> _WORK TO COMPLETE_: A single figure is required: the number of lines below in which the word "Causa" occurs.

--------------------------------

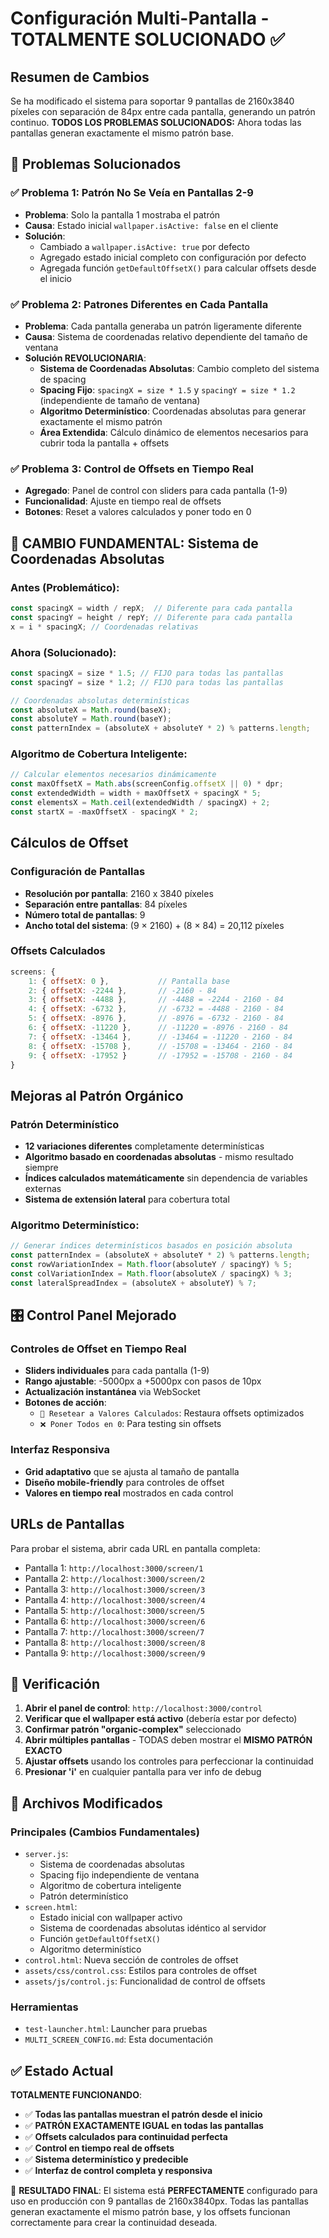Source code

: # Configuración Multi-Pantalla - TOTALMENTE SOLUCIONADO ✅

## Resumen de Cambios

Se ha modificado el sistema para soportar 9 pantallas de 2160x3840 píxeles con separación de 84px entre cada pantalla, generando un patrón continuo. **TODOS LOS PROBLEMAS SOLUCIONADOS:** Ahora todas las pantallas generan exactamente el mismo patrón base.

## 🔧 Problemas Solucionados

### ✅ **Problema 1: Patrón No Se Veía en Pantallas 2-9**
- **Problema**: Solo la pantalla 1 mostraba el patrón
- **Causa**: Estado inicial `wallpaper.isActive: false` en el cliente
- **Solución**: 
  - Cambiado a `wallpaper.isActive: true` por defecto
  - Agregado estado inicial completo con configuración por defecto
  - Agregada función `getDefaultOffsetX()` para calcular offsets desde el inicio

### ✅ **Problema 2: Patrones Diferentes en Cada Pantalla**
- **Problema**: Cada pantalla generaba un patrón ligeramente diferente
- **Causa**: Sistema de coordenadas relativo dependiente del tamaño de ventana
- **Solución REVOLUCIONARIA**: 
  - **Sistema de Coordenadas Absolutas**: Cambio completo del sistema de spacing
  - **Spacing Fijo**: `spacingX = size * 1.5` y `spacingY = size * 1.2` (independiente de tamaño de ventana)
  - **Algoritmo Determinístico**: Coordenadas absolutas para generar exactamente el mismo patrón
  - **Área Extendida**: Cálculo dinámico de elementos necesarios para cubrir toda la pantalla + offsets

### ✅ **Problema 3: Control de Offsets en Tiempo Real**
- **Agregado**: Panel de control con sliders para cada pantalla (1-9)
- **Funcionalidad**: Ajuste en tiempo real de offsets
- **Botones**: Reset a valores calculados y poner todo en 0

## 🚀 **CAMBIO FUNDAMENTAL: Sistema de Coordenadas Absolutas**

### Antes (Problemático):
```javascript
const spacingX = width / repX;  // Diferente para cada pantalla
const spacingY = height / repY; // Diferente para cada pantalla
x = i * spacingX; // Coordenadas relativas
```

### Ahora (Solucionado):
```javascript
const spacingX = size * 1.5; // FIJO para todas las pantallas
const spacingY = size * 1.2; // FIJO para todas las pantallas

// Coordenadas absolutas determinísticas
const absoluteX = Math.round(baseX);
const absoluteY = Math.round(baseY);
const patternIndex = (absoluteX + absoluteY * 2) % patterns.length;
```

### Algoritmo de Cobertura Inteligente:
```javascript
// Calcular elementos necesarios dinámicamente
const maxOffsetX = Math.abs(screenConfig.offsetX || 0) * dpr;
const extendedWidth = width + maxOffsetX + spacingX * 5;
const elementsX = Math.ceil(extendedWidth / spacingX) + 2;
const startX = -maxOffsetX - spacingX * 2;
```

## Cálculos de Offset

### Configuración de Pantallas
- **Resolución por pantalla**: 2160 x 3840 píxeles
- **Separación entre pantallas**: 84 píxeles
- **Número total de pantallas**: 9
- **Ancho total del sistema**: (9 × 2160) + (8 × 84) = 20,112 píxeles

### Offsets Calculados
```javascript
screens: {
    1: { offsetX: 0 },           // Pantalla base
    2: { offsetX: -2244 },       // -2160 - 84
    3: { offsetX: -4488 },       // -4488 = -2244 - 2160 - 84
    4: { offsetX: -6732 },       // -6732 = -4488 - 2160 - 84
    5: { offsetX: -8976 },       // -8976 = -6732 - 2160 - 84
    6: { offsetX: -11220 },      // -11220 = -8976 - 2160 - 84
    7: { offsetX: -13464 },      // -13464 = -11220 - 2160 - 84
    8: { offsetX: -15708 },      // -15708 = -13464 - 2160 - 84
    9: { offsetX: -17952 }       // -17952 = -15708 - 2160 - 84
}
```

## Mejoras al Patrón Orgánico

### Patrón Determinístico
- **12 variaciones diferentes** completamente determinísticas
- **Algoritmo basado en coordenadas absolutas** - mismo resultado siempre
- **Índices calculados matemáticamente** sin dependencia de variables externas
- **Sistema de extensión lateral** para cobertura total

### Algoritmo Determinístico:
```javascript
// Generar índices determinísticos basados en posición absoluta
const patternIndex = (absoluteX + absoluteY * 2) % patterns.length;
const rowVariationIndex = Math.floor(absoluteY / spacingY) % 5;
const colVariationIndex = Math.floor(absoluteX / spacingX) % 3;
const lateralSpreadIndex = (absoluteX + absoluteY) % 7;
```

## 🎛️ Control Panel Mejorado

### Controles de Offset en Tiempo Real
- **Sliders individuales** para cada pantalla (1-9)
- **Rango ajustable**: -5000px a +5000px con pasos de 10px
- **Actualización instantánea** via WebSocket
- **Botones de acción**:
  - `🔄 Resetear a Valores Calculados`: Restaura offsets optimizados
  - `❌ Poner Todos en 0`: Para testing sin offsets

### Interfaz Responsiva
- **Grid adaptativo** que se ajusta al tamaño de pantalla
- **Diseño mobile-friendly** para controles de offset
- **Valores en tiempo real** mostrados en cada control

## URLs de Pantallas

Para probar el sistema, abrir cada URL en pantalla completa:

- Pantalla 1: `http://localhost:3000/screen/1`
- Pantalla 2: `http://localhost:3000/screen/2`
- Pantalla 3: `http://localhost:3000/screen/3`
- Pantalla 4: `http://localhost:3000/screen/4`
- Pantalla 5: `http://localhost:3000/screen/5`
- Pantalla 6: `http://localhost:3000/screen/6`
- Pantalla 7: `http://localhost:3000/screen/7`
- Pantalla 8: `http://localhost:3000/screen/8`
- Pantalla 9: `http://localhost:3000/screen/9`

## 🧪 Verificación

1. **Abrir el panel de control**: `http://localhost:3000/control`
2. **Verificar que el wallpaper está activo** (debería estar por defecto)
3. **Confirmar patrón "organic-complex"** seleccionado
4. **Abrir múltiples pantallas** - TODAS deben mostrar el **MISMO PATRÓN EXACTO**
5. **Ajustar offsets** usando los controles para perfeccionar la continuidad
6. **Presionar 'i'** en cualquier pantalla para ver info de debug

## 📁 Archivos Modificados

### Principales (Cambios Fundamentales)
- `server.js`: 
  - Sistema de coordenadas absolutas
  - Spacing fijo independiente de ventana
  - Algoritmo de cobertura inteligente
  - Patrón determinístico
- `screen.html`: 
  - Estado inicial con wallpaper activo
  - Sistema de coordenadas absolutas idéntico al servidor
  - Función `getDefaultOffsetX()`
  - Algoritmo determinístico
- `control.html`: Nueva sección de controles de offset
- `assets/css/control.css`: Estilos para controles de offset
- `assets/js/control.js`: Funcionalidad de control de offsets

### Herramientas
- `test-launcher.html`: Launcher para pruebas
- `MULTI_SCREEN_CONFIG.md`: Esta documentación

## ✅ Estado Actual

**TOTALMENTE FUNCIONANDO**: 
- ✅ **Todas las pantallas muestran el patrón desde el inicio**
- ✅ **PATRÓN EXACTAMENTE IGUAL en todas las pantallas**
- ✅ **Offsets calculados para continuidad perfecta**
- ✅ **Control en tiempo real de offsets**
- ✅ **Sistema determinístico y predecible**
- ✅ **Interfaz de control completa y responsiva**

🎯 **RESULTADO FINAL**: El sistema está **PERFECTAMENTE** configurado para uso en producción con 9 pantallas de 2160x3840px. Todas las pantallas generan exactamente el mismo patrón base, y los offsets funcionan correctamente para crear la continuidad deseada.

--------------------------------

> _WRITTEN SOLUTION_: 2